Friday, December 29, 2006

Rosedale platform, under a mild night's sky

Caucasian woman, late 20s, with long brown hair tied back in a neat ponytail, wearing broad purple frames, a long red wool coat and a green and red flecked angora scarf. She cracks the spine a few times and begins, using the gift tag as her bookmark.

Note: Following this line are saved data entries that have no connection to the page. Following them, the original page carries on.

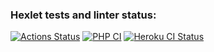 ### Hexlet tests and linter status:
[![Actions Status](https://github.com/itaopro/php-project-lvl3/workflows/hexlet-check/badge.svg)](https://github.com/itaopro/php-project-lvl3/actions)
[![PHP CI](https://github.com/itaopro/php-project-lvl3/actions/workflows/workflow.yml/badge.svg)](https://github.com/itaopro/php-project-lvl3/actions/workflows/workflow.yml)
[![Heroku CI Status](https://lvl3-php.herokuapp.com/last.svg)](https://dashboard.heroku.com/pipelines/b3794b80-8226-443d-9a5e-42e20896ae0b/tests)

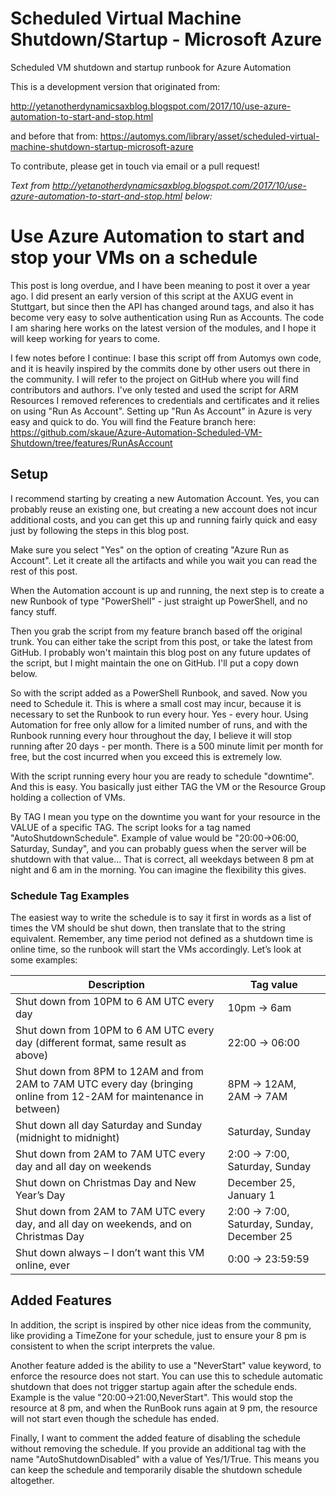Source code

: # Scheduled Virtual Machine Shutdown/Startup - Microsoft Azure
Scheduled VM shutdown and startup runbook for Azure Automation

This is a development version that originated from:

http://yetanotherdynamicsaxblog.blogspot.com/2017/10/use-azure-automation-to-start-and-stop.html

and before that from:
https://automys.com/library/asset/scheduled-virtual-machine-shutdown-startup-microsoft-azure

To contribute, please get in touch via email or a pull request!



*Text from http://yetanotherdynamicsaxblog.blogspot.com/2017/10/use-azure-automation-to-start-and-stop.html below:*

# Use Azure Automation to start and stop your VMs on a schedule
This post is long overdue, and I have been meaning to post it over a year ago.  I did present an early version of this script at the AXUG event in Stuttgart, but since then the API has changed around tags, and also it has become very easy to solve authentication using Run as Accounts. The code I am sharing here works on the latest version of the modules, and I hope it will keep working for years to come.

I few notes before I continue:
I base this script off from Automys own code, and it is heavily inspired by the commits done by other users out there in the community. I will refer to the project on GitHub where you will find contributors and authors. 
I've only tested and used the script for ARM Resources
I removed references to credentials and certificates and it relies on using "Run As Account". Setting up "Run As Account" in Azure is very easy and quick to do.
You will find the Feature branch here:
https://github.com/skaue/Azure-Automation-Scheduled-VM-Shutdown/tree/features/RunAsAccount

## Setup
I recommend starting by creating a new Automation Account. Yes, you can probably reuse an existing one, but creating a new account does not incur additional costs, and you can get this up and running fairly quick and easy just by following the steps in this blog post.

Make sure you select "Yes" on the option of creating "Azure Run as Account". Let it create all the artifacts and while you wait you can read the rest of this post.

When the Automation account is up and running, the next step is to create a new Runbook of type "PowerShell" - just straight up PowerShell, and no fancy stuff.

Then you grab the script from my feature branch based off the original trunk. You can either take the script from this post, or take the latest from GitHub. I probably won't maintain this blog post on any future updates of the script, but I might maintain the one on GitHub. I'll put a copy down below.

So with the script added as a PowerShell Runbook, and saved. Now you need to Schedule it. This is where a small cost may incur, because it is necessary to set the Runbook to run every hour. Yes - every hour. Using Automation for free only allow for a limited number of runs, and with the Runbook running every hour throughout the day, I believe it will stop running after 20 days - per month. There is a 500 minute limit per month for free, but the cost incurred when you exceed this is extremely low.

With the script running every hour you are ready to schedule "downtime". And this is easy.
You basically just either TAG the VM or the Resource Group holding a collection of VMs.

By TAG I mean you type on the downtime you want for your resource in the VALUE of a specific TAG. The script looks for a tag named "AutoShutdownSchedule". Example of value would be "20:00->06:00, Saturday, Sunday", and you can probably guess when the server will be shutdown with that value... That is correct, all weekdays between 8 pm at night and 6 am in the morning. You can imagine the flexibility this gives.

### Schedule Tag Examples
The easiest way to write the schedule is to say it first in words as a list of times the VM should be shut down, then translate that to the string equivalent. Remember, any time period not defined as a shutdown time is online time, so the runbook will start the VMs accordingly. Let’s look at some examples:

| Description | Tag value |
| --- | --- |
| Shut down from 10PM to 6 AM UTC every day | 10pm -> 6am |
| Shut down from 10PM to 6 AM UTC every day (different format, same result as above) | 22:00 -> 06:00 |
| Shut down from 8PM to 12AM and from 2AM to 7AM UTC every day (bringing online from 12-2AM for maintenance in between) | 8PM -> 12AM, 2AM -> 7AM |
| Shut down all day Saturday and Sunday (midnight to midnight) | Saturday, Sunday |
| Shut down from 2AM to 7AM UTC every day and all day on weekends | 2:00 -> 7:00, Saturday, Sunday |
| Shut down on Christmas Day and New Year’s Day | December 25, January 1 |
| Shut down from 2AM to 7AM UTC every day, and all day on weekends, and on Christmas Day | 2:00 -> 7:00, Saturday, Sunday, December 25 |
| Shut down always – I don’t want this VM online, ever | 0:00 -> 23:59:59 |
 

## Added Features
In addition, the script is inspired by other nice ideas from the community, like providing a TimeZone for your schedule, just to ensure your 8 pm is consistent to when the script interprets the value.

Another feature added is the ability to use a "NeverStart" value keyword, to enforce the resource does not start. You can use this to schedule automatic shutdown that does not trigger startup again after the schedule ends. Example is the value "20:00->21:00,NeverStart". This would stop the resource at 8 pm, and when the RunBook runs again at 9 pm, the resource will not start even though the schedule has ended.

Finally, I want to comment the added feature of disabling the schedule without removing the schedule. If you provide an additional tag with the name "AutoShutdownDisabled" with a value of Yes/1/True. This means you can keep the schedule and temporarily disable the shutdown schedule altogether.
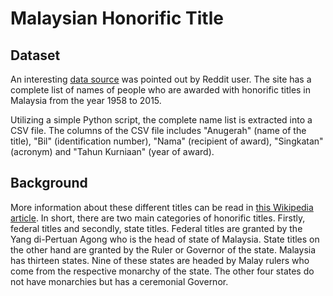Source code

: # Malaysian Honorific Title

## Dataset

An interesting [data source](https://www.reddit.com/r/malaysia/comments/4ovwdt/if_you_need_to_check_if_someone_is_a_datuk_or_not/) was pointed out by Reddit user. The site has a complete list of names of people who are awarded with honorific titles in Malaysia from the year 1958 to 2015.

Utilizing a simple Python script, the complete name list is extracted into a CSV file. The columns of the CSV file includes "Anugerah" (name of the title), "Bil" (identification number), "Nama" (recipient of award), "Singkatan" (acronym) and "Tahun Kurniaan" (year of award).

## Background

More information about these different titles can be read in [this Wikipedia article](https://en.wikipedia.org/wiki/Malay_styles_and_titles). In short, there are two main categories of honorific titles. Firstly, federal titles and secondly, state titles. Federal titles are granted by the Yang di-Pertuan Agong who is the head of state of Malaysia. State titles on the other hand are granted by the Ruler or Governor of the state. Malaysia has thirteen states. Nine of these states are headed by Malay rulers who come from the respective monarchy of the state. The other four states do not have monarchies but has a ceremonial Governor.
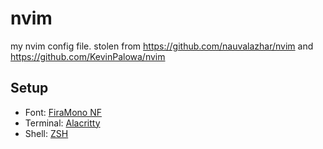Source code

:# nvim

my nvim config file. stolen from https://github.com/nauvalazhar/nvim and https://github.com/KevinPalowa/nvim

## Setup
- Font: [FiraMono NF](https://www.nerdfonts.com/font-downloads)
- Terminal: [Alacritty](https://github.com/alacritty/alacritty)
- Shell: [ZSH](https://ohmyz.sh/)
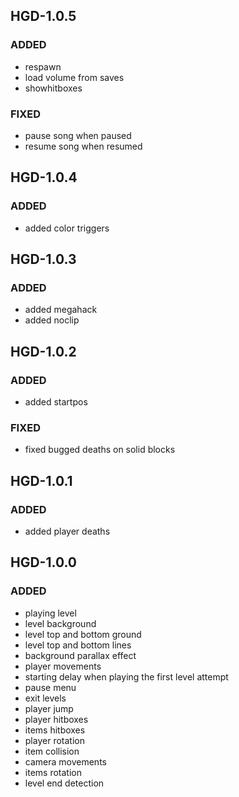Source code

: ## HGD-1.0.5
### ADDED
- respawn
- load volume from saves
- showhitboxes
### FIXED
- pause song when paused
- resume song when resumed

## HGD-1.0.4
### ADDED
- added color triggers

## HGD-1.0.3
### ADDED
- added megahack
- added noclip

## HGD-1.0.2
### ADDED
- added startpos
### FIXED
- fixed bugged deaths on solid blocks

## HGD-1.0.1
### ADDED
- added player deaths

## HGD-1.0.0
### ADDED
- playing level
- level background
- level top and bottom ground
- level top and bottom lines
- background parallax effect
- player movements
- starting delay when playing the first level attempt
- pause menu
- exit levels
- player jump
- player hitboxes
- items hitboxes
- player rotation
- item collision
- camera movements
- items rotation
- level end detection
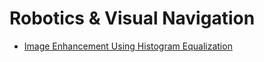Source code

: # Robotics & Visual Navigation
- [Image Enhancement Using Histogram Equalization](https://www.googole.com)
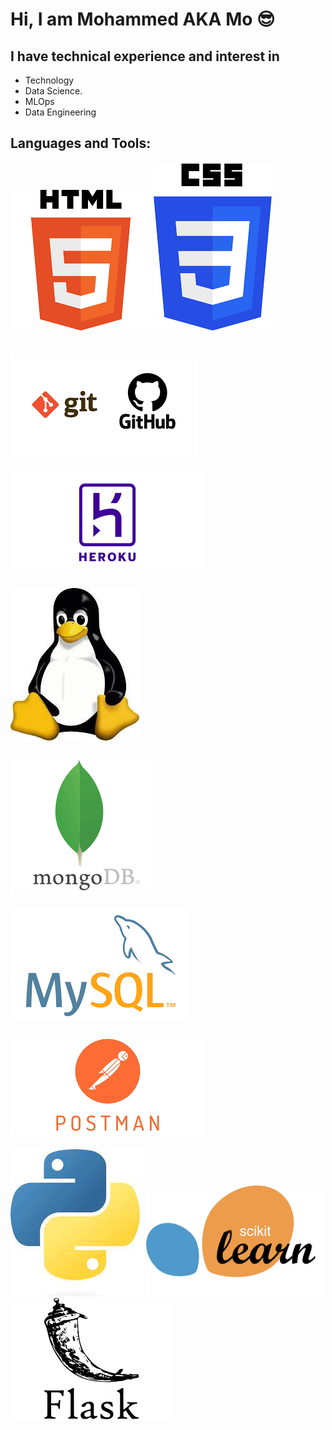 # Hi, I am Mohammed AKA Mo 😎
## I have technical experience and interest in 
+ Technology
+ Data Science.
+ MLOps
+ Data Engineering

## Languages and Tools:

###### ![html5](https://github.com/MohammedAbusham/MohammedAbusham/blob/main/html5.png) ![css3](https://github.com/MohammedAbusham/MohammedAbusham/blob/main/css3.png)
![git](https://github.com/MohammedAbusham/MohammedAbusham/blob/main/git.png)
#### ![heroku](https://github.com/MohammedAbusham/MohammedAbusham/blob/main/heroku.png)
#### ![linux](https://github.com/MohammedAbusham/MohammedAbusham/blob/main/linux.jpg)
#### ![mongodb](https://github.com/MohammedAbusham/MohammedAbusham/blob/main/mongodb.png)
#### ![mysql](https://github.com/MohammedAbusham/MohammedAbusham/blob/main/mysql.png)
#### ![postman](https://github.com/MohammedAbusham/MohammedAbusham/blob/main/postman.png)
#### ![python](https://github.com/MohammedAbusham/MohammedAbusham/blob/main/python.jpg) ![scikit_learn](https://github.com/MohammedAbusham/MohammedAbusham/blob/main/scikit_learn.png) ![flask](https://github.com/MohammedAbusham/MohammedAbusham/blob/main/flask.png)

The Whole Story and Other Stories, Ali Smith (Hamish Hamilton)

Page 1:

There was a man dwelt by a churchyard.
Well, no, okay, it wasn't always a man; in this particular case it was a woman. There was a woman dwelt by a churchyard.
Though, to be honest, nobody really uses that word nowadays. Everybody says cemetery. And nobody says dwelt any more. In other words:

When she gets to page 3 she'll find a confession of love scribbled into the spine. It won't be from the young man who gifted her the book, it was bought second-hand. Still, she'll think, People just don't use words like this anymore. She'll stand. She'll look down the platform, both ways. She'll look at the sky, blank. She'll draw her purse strap over her shoulder and think, Think, think, think. She'll head toward the stairs and stop, halted, on the first step. She'll bounce on the balls of her feet and look back at the platform.

She knows he's only home for the holidays.

But when they'd emerged from the pub a fog had rolled in so thick that he'd taken her arm and guided her away from the curb like it was cliff. They'd walked through the emptying streets, her arms circled around his, childhood friends falling into the other's step, their short breaths pulled into the dense blanket that enclosed them. We could scream all our secrets and no one would hear them, she’d said. I’ve only the one, he’d replied, giving her waist a gentle squeeze.

A blast of air from the incoming train will catch her ponytail in a swirl. She’ll glance up the stairs, adjust her purse strap again, and place her hand on the railing.